Items from a data source:
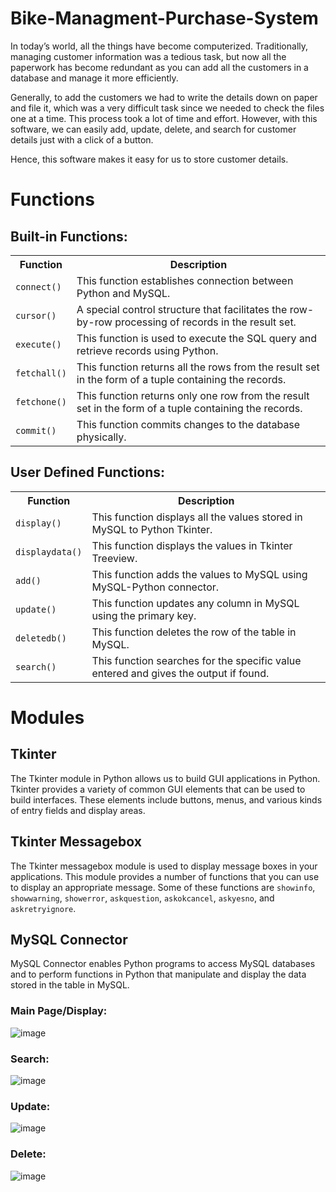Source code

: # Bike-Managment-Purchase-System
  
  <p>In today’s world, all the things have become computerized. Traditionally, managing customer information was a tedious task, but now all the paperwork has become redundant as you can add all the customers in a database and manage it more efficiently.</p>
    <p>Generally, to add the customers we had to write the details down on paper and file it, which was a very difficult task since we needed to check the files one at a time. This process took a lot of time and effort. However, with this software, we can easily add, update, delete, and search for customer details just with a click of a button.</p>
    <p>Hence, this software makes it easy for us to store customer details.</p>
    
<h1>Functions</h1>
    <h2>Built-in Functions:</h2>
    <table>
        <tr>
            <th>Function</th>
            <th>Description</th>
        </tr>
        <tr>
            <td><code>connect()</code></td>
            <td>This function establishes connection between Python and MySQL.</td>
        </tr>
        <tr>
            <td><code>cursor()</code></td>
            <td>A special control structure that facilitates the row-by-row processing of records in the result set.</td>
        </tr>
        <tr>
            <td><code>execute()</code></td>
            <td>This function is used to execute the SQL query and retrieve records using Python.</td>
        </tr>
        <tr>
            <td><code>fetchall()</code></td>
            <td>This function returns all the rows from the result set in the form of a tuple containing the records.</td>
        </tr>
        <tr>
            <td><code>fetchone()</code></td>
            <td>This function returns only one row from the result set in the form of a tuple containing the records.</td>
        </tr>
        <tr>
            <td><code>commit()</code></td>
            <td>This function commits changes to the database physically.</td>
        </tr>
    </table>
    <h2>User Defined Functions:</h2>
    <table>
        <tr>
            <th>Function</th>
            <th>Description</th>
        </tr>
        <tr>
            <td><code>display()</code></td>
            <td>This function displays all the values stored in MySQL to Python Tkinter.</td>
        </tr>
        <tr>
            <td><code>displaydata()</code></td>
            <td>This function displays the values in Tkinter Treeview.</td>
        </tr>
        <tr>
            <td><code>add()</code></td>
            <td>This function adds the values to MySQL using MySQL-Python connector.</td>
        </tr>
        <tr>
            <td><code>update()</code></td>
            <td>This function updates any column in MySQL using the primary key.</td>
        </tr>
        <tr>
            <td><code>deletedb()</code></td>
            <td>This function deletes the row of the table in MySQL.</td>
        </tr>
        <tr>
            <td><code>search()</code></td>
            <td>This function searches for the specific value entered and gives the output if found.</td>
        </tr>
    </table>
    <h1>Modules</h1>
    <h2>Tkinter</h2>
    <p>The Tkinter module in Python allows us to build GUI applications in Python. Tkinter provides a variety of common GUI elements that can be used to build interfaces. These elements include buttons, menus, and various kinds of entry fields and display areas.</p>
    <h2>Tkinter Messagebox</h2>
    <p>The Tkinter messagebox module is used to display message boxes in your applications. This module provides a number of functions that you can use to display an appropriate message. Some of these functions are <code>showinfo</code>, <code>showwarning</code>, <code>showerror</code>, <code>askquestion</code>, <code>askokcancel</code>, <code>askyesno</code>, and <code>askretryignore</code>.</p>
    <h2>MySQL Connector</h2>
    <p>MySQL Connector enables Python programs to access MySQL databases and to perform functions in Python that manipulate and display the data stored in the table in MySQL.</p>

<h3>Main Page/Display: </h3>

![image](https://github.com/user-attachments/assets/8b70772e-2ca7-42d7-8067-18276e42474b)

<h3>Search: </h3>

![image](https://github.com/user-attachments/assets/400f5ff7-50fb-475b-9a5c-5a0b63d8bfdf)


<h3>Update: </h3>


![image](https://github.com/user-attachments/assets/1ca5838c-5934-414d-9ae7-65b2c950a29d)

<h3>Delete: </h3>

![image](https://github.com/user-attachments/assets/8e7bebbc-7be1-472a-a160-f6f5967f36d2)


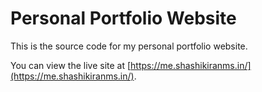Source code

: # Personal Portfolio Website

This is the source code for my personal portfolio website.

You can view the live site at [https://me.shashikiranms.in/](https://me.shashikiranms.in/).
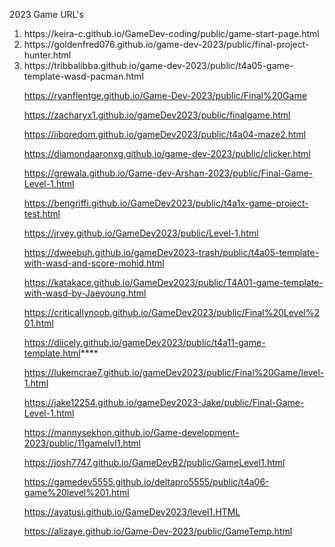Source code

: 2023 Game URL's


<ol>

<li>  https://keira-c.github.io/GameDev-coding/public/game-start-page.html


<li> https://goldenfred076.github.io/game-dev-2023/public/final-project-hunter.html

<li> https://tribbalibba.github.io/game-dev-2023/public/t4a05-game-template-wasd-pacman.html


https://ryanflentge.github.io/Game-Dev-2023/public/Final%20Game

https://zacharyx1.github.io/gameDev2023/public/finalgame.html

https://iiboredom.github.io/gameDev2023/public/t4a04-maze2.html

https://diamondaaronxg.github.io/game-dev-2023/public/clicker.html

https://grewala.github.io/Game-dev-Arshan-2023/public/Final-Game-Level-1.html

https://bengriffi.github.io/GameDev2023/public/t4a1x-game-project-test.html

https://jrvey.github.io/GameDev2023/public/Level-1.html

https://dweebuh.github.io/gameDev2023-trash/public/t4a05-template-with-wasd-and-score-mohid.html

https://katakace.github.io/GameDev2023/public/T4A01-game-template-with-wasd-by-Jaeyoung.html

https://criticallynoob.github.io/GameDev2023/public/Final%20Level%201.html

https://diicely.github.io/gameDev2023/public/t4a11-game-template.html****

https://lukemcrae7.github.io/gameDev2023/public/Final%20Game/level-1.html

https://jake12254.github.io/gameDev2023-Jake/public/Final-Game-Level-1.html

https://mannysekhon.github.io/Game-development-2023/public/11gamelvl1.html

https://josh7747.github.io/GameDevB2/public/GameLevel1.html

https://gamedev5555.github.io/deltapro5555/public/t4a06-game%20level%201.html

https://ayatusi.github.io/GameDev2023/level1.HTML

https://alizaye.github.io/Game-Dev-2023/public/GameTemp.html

◆ Instructions for the task
Wherever the word "attachments" appears in the entries above, copy that whole line.

◆ Response to this task
![image](https://github.com/user-attachments/assets/8b70772e-2ca7-42d7-8067-18276e42474b)
![image](https://github.com/user-attachments/assets/400f5ff7-50fb-475b-9a5c-5a0b63d8bfdf)
![image](https://github.com/user-attachments/assets/1ca5838c-5934-414d-9ae7-65b2c950a29d)
![image](https://github.com/user-attachments/assets/8e7bebbc-7be1-472a-a160-f6f5967f36d2)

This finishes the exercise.